Barbara was born in Milwaukee, Wisconsin, and moved to Orcas Island with her parents in the late 1930s. She grew up at Arcady Farm outside of Deer Harbor, boating, riding horses, and enjoying the other pleasures of an island childhood. (On very good days, her father might dole out some of the Hershey’s chocolate he always kept hidden on a high shelf in his workshop.)
Barbara attended island schools and then Annie Wright Academy in Tacoma for her high school years. In college, she pursued interests in fine arts, anthropology, and museum studies, earning a bachelor’s degree with honors from Ohio University, and a master’s degree from the University of Arizona.
She was an avid photographer and maintained a full darkroom at her home.

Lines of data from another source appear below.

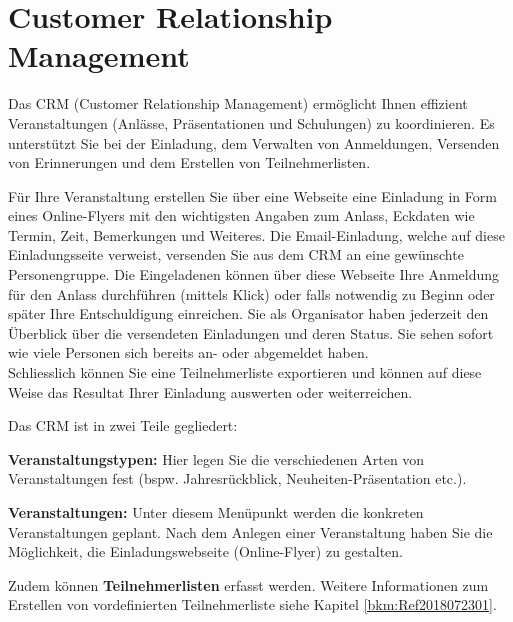 \clearpage
\section{Customer Relationship Management}

Das CRM (Customer Relationship Management) ermöglicht Ihnen effizient Veranstaltungen (Anlässe, Präsentationen und Schulungen) zu koordinieren. Es unterstützt Sie bei der Einladung, dem Verwalten von Anmeldungen, Versenden von Erinnerungen und dem Erstellen von Teilnehmerlisten.

\vspace{\baselineskip}

Für Ihre Veranstaltung erstellen Sie über eine Webseite eine Einladung in Form eines Online-Flyers mit den wichtigsten Angaben zum Anlass, Eckdaten wie Termin, Zeit, Bemerkungen und Weiteres. Die Email-Einladung, welche auf diese Einladungsseite verweist, versenden Sie aus dem CRM an eine gewünschte Personengruppe. Die Eingeladenen können über diese Webseite Ihre Anmeldung für den Anlass durchführen (mittels Klick) oder falls notwendig zu Beginn oder später Ihre Entschuldigung einreichen. Sie als Organisator haben jederzeit den Überblick über die versendeten Einladungen und deren Status. Sie sehen sofort wie viele Personen sich bereits an- oder abgemeldet haben. \\

Schliesslich können Sie eine Teilnehmerliste exportieren und können auf diese Weise das Resultat Ihrer Einladung auswerten oder weiterreichen.

\vspace{\baselineskip}

Das CRM ist in zwei Teile gegliedert: 
\begin{compactitem}
\item
\textbf{Veranstaltungstypen:} Hier legen Sie die verschiedenen Arten von Veranstaltungen fest (bspw. Jahresrückblick, Neuheiten-Präsentation etc.).
\item
\textbf{Veranstaltungen:} Unter diesem Menüpunkt werden die konkreten Veranstaltungen geplant. Nach dem Anlegen einer Veranstaltung haben Sie die Möglichkeit, die Einladungswebseite (Online-Flyer) zu gestalten.
\end{compactitem}

\vspace{\baselineskip}

Zudem können \textbf{Teilnehmerlisten} erfasst werden. Weitere Informationen zum Erstellen von vordefinierten Teilnehmerliste siehe Kapitel \ref{bkm:Ref2018072301}.

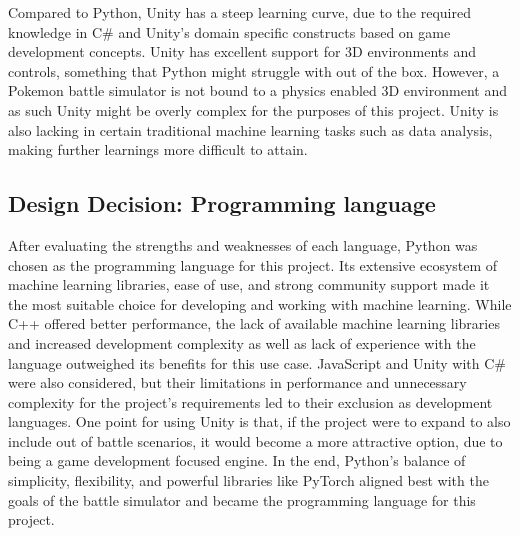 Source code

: Compared to Python, Unity has a steep learning curve,
due to the required knowledge in C\# and Unity's domain specific constructs based on game development concepts. Unity has excellent support for 3D environments and controls,
something that Python might struggle with out of the box. However, a Pokemon battle simulator is not bound to a physics enabled 3D environment and as such
Unity might be overly complex for the purposes of this project.
Unity is also lacking in certain traditional machine learning tasks such as data analysis, making further learnings more difficult to attain.  

\subsection{Design Decision: Programming language}
After evaluating the strengths and weaknesses of each language, Python was chosen as the programming language for this project. 
Its extensive ecosystem of machine learning libraries, ease of use, and strong community support made it the most suitable choice for developing
and working with machine learning. While C++ offered better performance, the lack of available machine learning libraries and
increased development complexity as well as lack of experience with the language outweighed its benefits for this use case. JavaScript and 
Unity with C\# were also considered, but their limitations in performance and unnecessary complexity for the project's requirements led to 
their exclusion as development languages. One point for using Unity is that, if the project were to expand to also include out of battle scenarios, it 
would become a more attractive option, due to being a game development focused engine.
In the end, Python's balance of simplicity, flexibility, and powerful libraries like PyTorch aligned best with the goals of the battle simulator and became the 
programming language for this project.
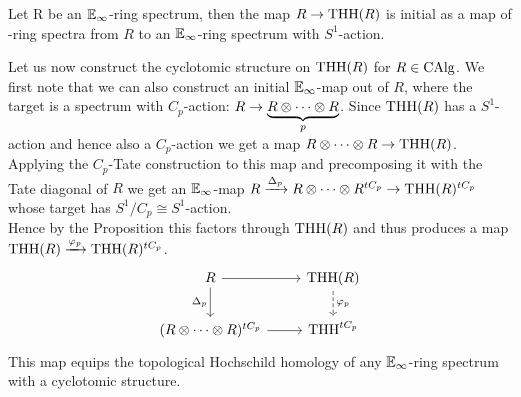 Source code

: \begin{prop}
Let R be an $\mathbb{E}_\infty$-ring spectrum, then the map $R\rightarrow \operatorname{THH}(R)$ is initial as a map of \Einf-ring spectra from $R$ to an $\mathbb{E}_\infty$-ring spectrum with $S^1$-action.
\end{prop}
Let us now construct the cyclotomic structure on $\operatorname{THH}(R)$ for $R\in \operatorname{CAlg}$.
We first note that we can also construct an initial $\mathbb{E}_\infty$-map out of $R$, where the target is a spectrum with $C_p$-action: $R\rightarrow \underbrace{R\otimes\dots\otimes R}_{p}$.
Since $\operatorname{THH}(R)$ has a $S^1$-action and hence also a $C_p$-action we get a map $R\otimes\dots\otimes R\rightarrow \operatorname{THH}(R)$. Applying the $C_p$-Tate construction to this map and precomposing it with the Tate diagonal of $R$ we get an $\mathbb{E}_\infty$-map $R\xrightarrow{\Delta_p} R\otimes\dots\otimes R^{tC_p}\rightarrow \operatorname{THH}(R)^{tC_p}$ whose target has $S^1/C_p\cong S^1$-action.
\\
Hence by the Proposition this factors through $\operatorname{THH}(R)$ and thus produces a map $\operatorname{THH}(R)\xrightarrow{\varphi_p} \operatorname{THH}(R)^{tC_p}$.
\[\begin{tikzcd}
	{R} & {\text{THH}(R)} \\
	{(R\otimes\dots\otimes R)^{tC_p}} & {\text{THH}^{tC_p}}
	\arrow[from=1-1, to=1-2]
	\arrow["{\varphi_p}", from=1-2, to=2-2, dashed]
	\arrow["{\Delta_p}"', from=1-1, to=2-1]
	\arrow[from=2-1, to=2-2]
\end{tikzcd}\]
This map equips the topological Hochschild homology of any $\mathbb{E}_\infty$-ring spectrum with a cyclotomic structure.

Her passion for Native American history took her on many adventures up the Northwest Coast, including a voyage on the ill-fated Royal Princess, which foundered and sank in Hecate Strait in 1984, providing her with the singular experience of being rescued from a lifeboat at sea.
Barbara was deeply committed to the island community, serving on the county planning commission, and the boards of several local nonprofits, and throwing her support behind a wide range of causes, from affordable housing to environmental conservation, marine science, music, local history, and many more.
She was a friend and mentor to many, and her calm strength, kindness, and humor will be missed by all who knew her.
Barbara is survived by two nephews, Earl Cilley and Richard Rosecky; and three grand-nephews, Pete Cilley, Max Hanson, and Thor Hanson.
A celebration of Barbara’s life will be held on Orcas at a later date, when it’s safe to gather. Remembrances can be made to The San Juan Preservation Trust, OPAL, The Seadoc Society, or the local charity of your choice.